The United Nations refugee agency says it will airlift 120 tons of
humanitarian supplies to help Pakistanis fleeing a military offensive
against the Taliban.
The agency's chief, Antonio Guterres, said Monday that the "speed and scale" of the displacement of people in northwestern Pakistan requires an immediate international humanitarian response.
The airlift will include $584,000 worth of plastic sheets, portable warehouses and mosquito nets. The United States also announced Monday that it is providing $4.9 million in emergency aid to displaced families.
The U.N. refugee agency says more than 360,000 people have registered with authorities after escaping the latest fighting.
Pakistan's army launched its air and ground offensive against Taliban positions in the northwest Malakand region last week after a peace pact broke down. Heavy fighting also continues across the Swat Valley.
The newest refugees are joining about 500,000 other people who have been displaced by violence in other northwestern areas in the past year.
Interior Minister Rehman Malik announced Monday that at least 700 militants were killed in operations around the northwestern Swat Valley in recent days. The death toll could not be independently verified.
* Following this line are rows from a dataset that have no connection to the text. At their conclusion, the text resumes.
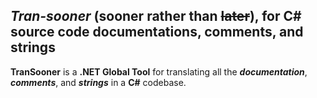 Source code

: ## ***Tran-sooner*** (**sooner** rather than ~~later~~), for C# source code documentations, comments, and strings
**TranSooner** is a **.NET Global Tool** for translating all the ***documentation***, ***comments***, and ***strings*** in a **C#** codebase.
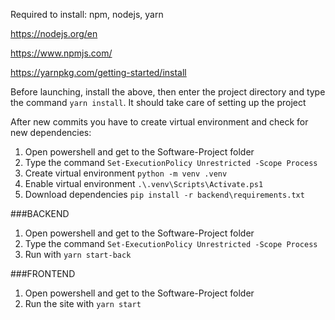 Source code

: Required to install: npm, nodejs, yarn

https://nodejs.org/en

https://www.npmjs.com/

https://yarnpkg.com/getting-started/install

Before launching, install the above, then enter the project directory and type the command `yarn install`. It should take care of setting up the project

After new commits you have to create virtual environment and check for new dependencies:
1.    Open powershell and get to the Software-Project folder
2.    Type the command `Set-ExecutionPolicy Unrestricted -Scope Process`
3.    Create virtual environment `python -m venv .venv`
4.    Enable virtual environment `.\.venv\Scripts\Activate.ps1`
5.    Download dependencies `pip install -r backend\requirements.txt`

###BACKEND

1.    Open powershell and get to the Software-Project folder
2.    Type the command `Set-ExecutionPolicy Unrestricted -Scope Process`
3.    Run with `yarn start-back`

###FRONTEND
1.    Open powershell and get to the Software-Project folder
2.    Run the site with `yarn start`
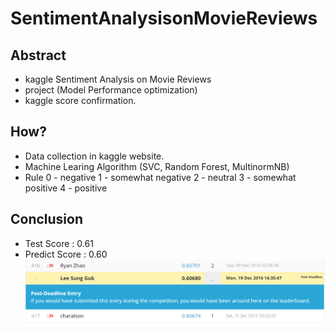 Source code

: # SentimentAnalysisonMovieReviews

## Abstract

- kaggle Sentiment Analysis on Movie Reviews
- project (Model Performance optimization)
- kaggle score confirmation.

## How?
 
- Data collection in kaggle website.
- Machine Learing Algorithm (SVC, Random Forest, MultinormNB)
- Rule 
  0 - negative
  1 - somewhat negative
  2 - neutral
  3 - somewhat positive
  4 - positive
  
## Conclusion
- Test Score : 0.61
- Predict Score : 0.60
![alt tag](./resource/3.png)
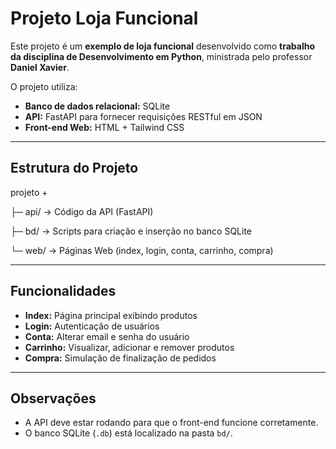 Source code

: # Projeto Loja Funcional

Este projeto é um **exemplo de loja funcional** desenvolvido como **trabalho da disciplina de Desenvolvimento em Python**, ministrada pelo professor **Daniel Xavier**.

O projeto utiliza:

- **Banco de dados relacional:** SQLite
- **API:** FastAPI para fornecer requisições RESTful em JSON
- **Front-end Web:** HTML + Tailwind CSS

---

## Estrutura do Projeto

projeto
+

├─ api/ → Código da API (FastAPI)

├─ bd/ → Scripts para criação e inserção no banco SQLite

└─ web/ → Páginas Web (index, login, conta, carrinho, compra)


---

## Funcionalidades

- **Index:** Página principal exibindo produtos
- **Login:** Autenticação de usuários
- **Conta:** Alterar email e senha do usuário
- **Carrinho:** Visualizar, adicionar e remover produtos
- **Compra:** Simulação de finalização de pedidos

---

## Observações

- A API deve estar rodando para que o front-end funcione corretamente.
- O banco SQLite (`.db`) está localizado na pasta `bd/`.
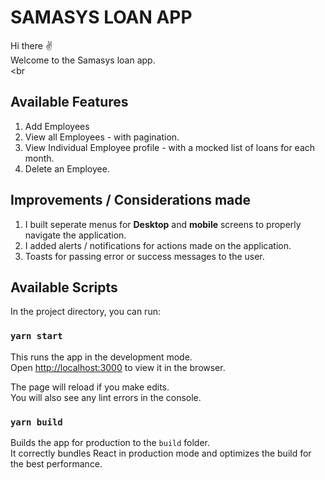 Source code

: # SAMASYS LOAN APP<br>
Hi there ✌ <br>
Welcome to the Samasys loan app.<br><br

## Available Features
1. Add Employees
2. View all Employees - with pagination.
3. View Individual Employee profile - with a mocked list of loans for each month.
4. Delete an Employee.

## Improvements / Considerations made
1. I built seperate menus for **Desktop** and **mobile** screens to properly navigate the application.
2. I added alerts / notifications for actions made on the application.
3. Toasts for passing error or success messages to the user.
                   
## Available Scripts

In the project directory, you can run:

### `yarn start`

This runs the app in the development mode.\
Open [http://localhost:3000](http://localhost:3000) to view it in the browser.

The page will reload if you make edits.\
You will also see any lint errors in the console.

### `yarn build`

Builds the app for production to the `build` folder.\
It correctly bundles React in production mode and optimizes the build for the best performance.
As the military pushed forward Monday, a suicide bomber killed 10 people at a security checkpoint in North West Frontier Province. No one claimed responsibility for the blast.
In related news, the U.S.-based New York Times newspaper published a report Monday saying that al-Qaida is taking advantage of Pakistan's turmoil to strengthen its presence there. The article quotes unnamed U.S. and Pakistani intelligence officials who say al-Qaida is recruiting young fighters from across the region and the Middle East, and bolstering other Islamist militant groups.